He also has falsely asserted that the media no longer discusses the border wall. Here is a selection of recent reporting on the border wall:
- Voice of San Diego: “Kumeyaay Band Sues to Stop Border Wall Construction”
- National Geographic: “Sacred Arizona spring drying up as border wall construction continues”
- The Guardian: “Officials ignored warnings about Trump wall threat to endangered species”
- Washington Post: “There’s new wall on 194 miles of the border. Sixteen miles didn’t have a barrier before”
Cindy McCain will be featured in a video that’s set to air during tonight’s Democratic National Convention, according to the AP. She is one oof several Republicans who are participating in the DNC.
From the AP:
Cindy McCain is not expected to offer an explicit endorsement, but her involvement in the video is her biggest public show of support yet for Biden’s candidacy. McCain was the 2008 Republican presidential nominee against Democrat Barack Obama, who won the election with Biden as his vice presidential running mate.
Both Cindy McCain and her daughter Meghan have been outspoken critics of President Donald Trump, and the family is longtime friends with the Bidens. Trump targeted John McCain personally in 2015, saying the former prisoner of war wasn’t a hero “because he was captured. I like people who weren’t captured.” McCain later angered Trump with his dramatic thumbs-down vote against repealing President Barack Obama’s health care law.
When McCain died on a Saturday in 2018, the Trump administration lowered the American flag over the White House to half-staff but then raised it by Monday.
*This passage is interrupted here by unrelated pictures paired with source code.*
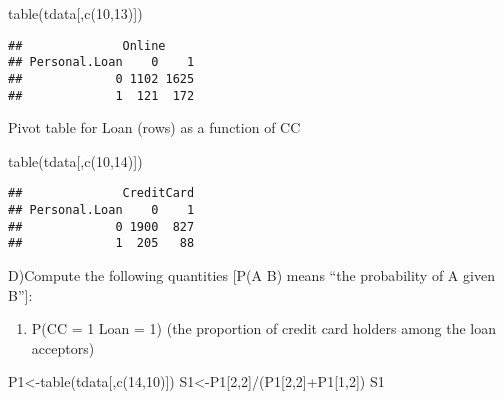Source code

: \documentclass[
]{article}
\newenvironment{Shaded}{\begin{snugshade}}{\end{snugshade}}
\newcommand{\DecValTok}[1]{\textcolor[rgb]{0.00,0.00,0.81}{#1}}
\newcommand{\FunctionTok}[1]{\textcolor[rgb]{0.00,0.00,0.00}{#1}}
\newcommand{\NormalTok}[1]{#1}
\newcommand{\OtherTok}[1]{\textcolor[rgb]{0.56,0.35,0.01}{#1}}
\newcommand{\SpecialCharTok}[1]{\textcolor[rgb]{0.00,0.00,0.00}{#1}}
\providecommand{\tightlist}{%
  \setlength{\itemsep}{0pt}\setlength{\parskip}{0pt}}
\begin{document}
\begin{Shaded}
\begin{Highlighting}[]
\FunctionTok{table}\NormalTok{(tdata[,}\FunctionTok{c}\NormalTok{(}\DecValTok{10}\NormalTok{,}\DecValTok{13}\NormalTok{)])}
\end{Highlighting}
\end{Shaded}

\begin{verbatim}
##              Online
## Personal.Loan    0    1
##             0 1102 1625
##             1  121  172
\end{verbatim}

Pivot table for Loan (rows) as a function of CC

\begin{Shaded}
\begin{Highlighting}[]
\FunctionTok{table}\NormalTok{(tdata[,}\FunctionTok{c}\NormalTok{(}\DecValTok{10}\NormalTok{,}\DecValTok{14}\NormalTok{)])}
\end{Highlighting}
\end{Shaded}

\begin{verbatim}
##              CreditCard
## Personal.Loan    0    1
##             0 1900  827
##             1  205   88
\end{verbatim}

D)Compute the following quantities {[}P(A \textbar{} B) means ``the
probability of A given B''{]}:

\begin{enumerate}
\def\labelenumi{\roman{enumi}.}
\tightlist
\item
  P(CC = 1 \textbar{} Loan = 1) (the proportion of credit card holders
  among the loan acceptors)
\end{enumerate}

\begin{Shaded}
\begin{Highlighting}[]
\NormalTok{P1}\OtherTok{\textless{}{-}}\FunctionTok{table}\NormalTok{(tdata[,}\FunctionTok{c}\NormalTok{(}\DecValTok{14}\NormalTok{,}\DecValTok{10}\NormalTok{)])}
\NormalTok{S1}\OtherTok{\textless{}{-}}\NormalTok{P1[}\DecValTok{2}\NormalTok{,}\DecValTok{2}\NormalTok{]}\SpecialCharTok{/}\NormalTok{(P1[}\DecValTok{2}\NormalTok{,}\DecValTok{2}\NormalTok{]}\SpecialCharTok{+}\NormalTok{P1[}\DecValTok{1}\NormalTok{,}\DecValTok{2}\NormalTok{])}
\NormalTok{S1}
\end{Highlighting}
\end{Shaded}
\end{document}

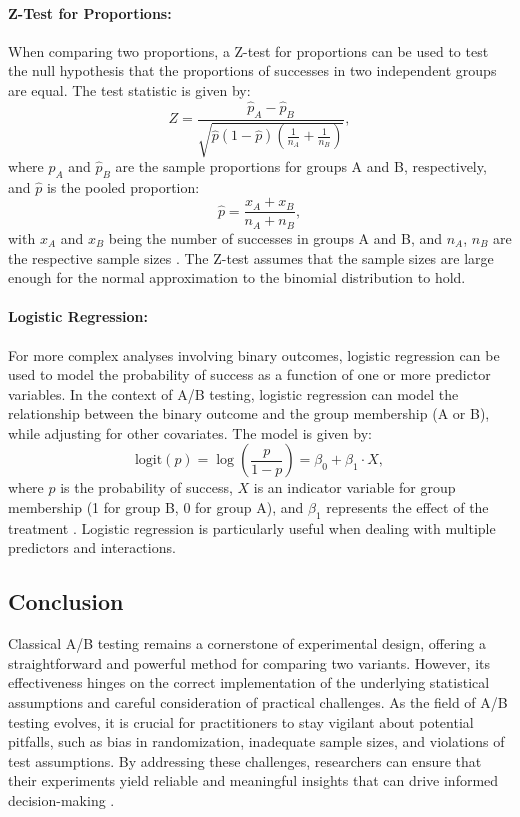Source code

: \documentclass[magisterska, english]{pwr_wmat_praca_dyplomowa}
\theoremstyle{plain}
\numberwithin{theorem}{chapter}
\theoremstyle{definition}
\numberwithin{theorem}{chapter}
\begin{document}
\paragraph{Z-Test for Proportions:} When comparing two proportions, a Z-test for proportions can be used to test the null hypothesis that the proportions of successes in two independent groups are equal. The test statistic is given by:
\[
Z = \frac{\hat{p}_A - \hat{p}_B}{\sqrt{\hat{p}(1-\hat{p})\left(\frac{1}{n_A} + \frac{1}{n_B}\right)}},
\]
where $\hat{p}_A$ and $\hat{p}_B$ are the sample proportions for groups A and B, respectively, and $\hat{p}$ is the pooled proportion:
\[
\hat{p} = \frac{x_A + x_B}{n_A + n_B},
\]
with $x_A$ and $x_B$ being the number of successes in groups A and B, and $n_A$, $n_B$ are the respective sample sizes \cite{Newcombe1998}. The Z-test assumes that the sample sizes are large enough for the normal approximation to the binomial distribution to hold.

\paragraph{Logistic Regression:} For more complex analyses involving binary outcomes, logistic regression can be used to model the probability of success as a function of one or more predictor variables. In the context of A/B testing, logistic regression can model the relationship between the binary outcome and the group membership (A or B), while adjusting for other covariates. The model is given by:
\[
\text{logit}(p) = \log\left(\frac{p}{1-p}\right) = \beta_0 + \beta_1 \cdot X,
\]
where $p$ is the probability of success, $X$ is an indicator variable for group membership (1 for group B, 0 for group A), and $\beta_1$ represents the effect of the treatment \cite{Hosmer2013}. Logistic regression is particularly useful when dealing with multiple predictors and interactions.
\subsection{Conclusion}
Classical A/B testing remains a cornerstone of experimental design, offering a straightforward and powerful method for comparing two variants. However, its effectiveness hinges on the correct implementation of the underlying statistical assumptions and careful consideration of practical challenges. As the field of A/B testing evolves, it is crucial for practitioners to stay vigilant about potential pitfalls, such as bias in randomization, inadequate sample sizes, and violations of test assumptions. By addressing these challenges, researchers can ensure that their experiments yield reliable and meaningful insights that can drive informed decision-making \cite{Kohavi2013}.
\end{document}
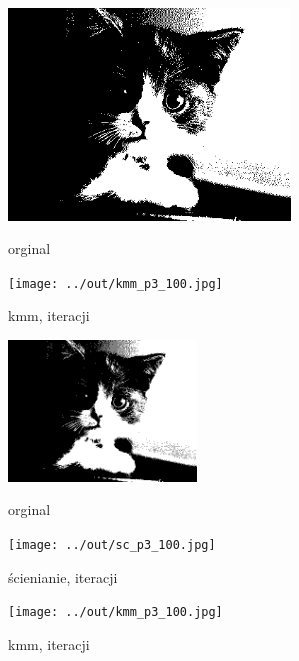 \documentclass[a4paper,12pt]{article}
\begin{document}
\begin{figure}[h!]
\begin{minipage}[t]{7.5cm}
\begin{center}
\includegraphics[width=7.5cm]{../in/p3.jpg}
\caption{orginal}
\end{center}
\end{minipage}
\hfill
\begin{minipage}[t]{7.5cm}
\begin{center}
\texttt{[image: ../out/kmm\_p3\_100.jpg]}
\caption{kmm, \protect iteracji}
\end{center}
\end{minipage}
\end{figure}

\begin{figure}[h!]
\begin{minipage}[t]{5cm}
\begin{center}
\includegraphics[width=5cm]{../in/p3.jpg}
\caption{orginal}
\end{center}
\end{minipage}
\hfill
\begin{minipage}[t]{5cm}
\begin{center}
\texttt{[image: ../out/sc\_p3\_100.jpg]}
\caption{ścienianie, \protect iteracji}
\end{center}
\end{minipage}
\hfill
\begin{minipage}[t]{5cm}
\begin{center}
\texttt{[image: ../out/kmm\_p3\_100.jpg]}
\caption{kmm, \protect iteracji}
\end{center}
\end{minipage}
\end{figure}
\end{document}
After public outcry, the White House flags were again lowered. Trump wasn’t invite to McCain’s funeral.
Donald Trump is speaking at a campaign event in Arizona. According to the press pool, about five hundred people are in attendance, with no social distancing. Many of the supporters are reportedly wearing MAGA face masks.
Arizona governor Doug Ducey is among those who have appeared alongside Trump. As part of yesterday’s Democratic National Convention programming, Kristin Urquiza — who was mourning her father who died of Covid-19, delivered a stinging rebuke of Ducey and Trump.
“My dad was a healthy 65-year-old,” Urquiza said. “His only pre-existing condition was trusting Donald Trump, and for that, he paid with his life.”
Earlier this year, Urquiza also wrote an obituary for her father in which blamed his death on the “carelessness of the politicians who continue to jeopardize the health of brown bodies through a clear lack of leadership, refusal to acknowledge the severity of this crisis, and inability and unwillingness to give clear and decisive direction on how to minimize risk”.
Updated
The University of Notre Dame has canceled in-person classes for two weeks after starting the semester on 10 August. Students will be allowed to stay on campus, but activities will be limited and large gatherings barred.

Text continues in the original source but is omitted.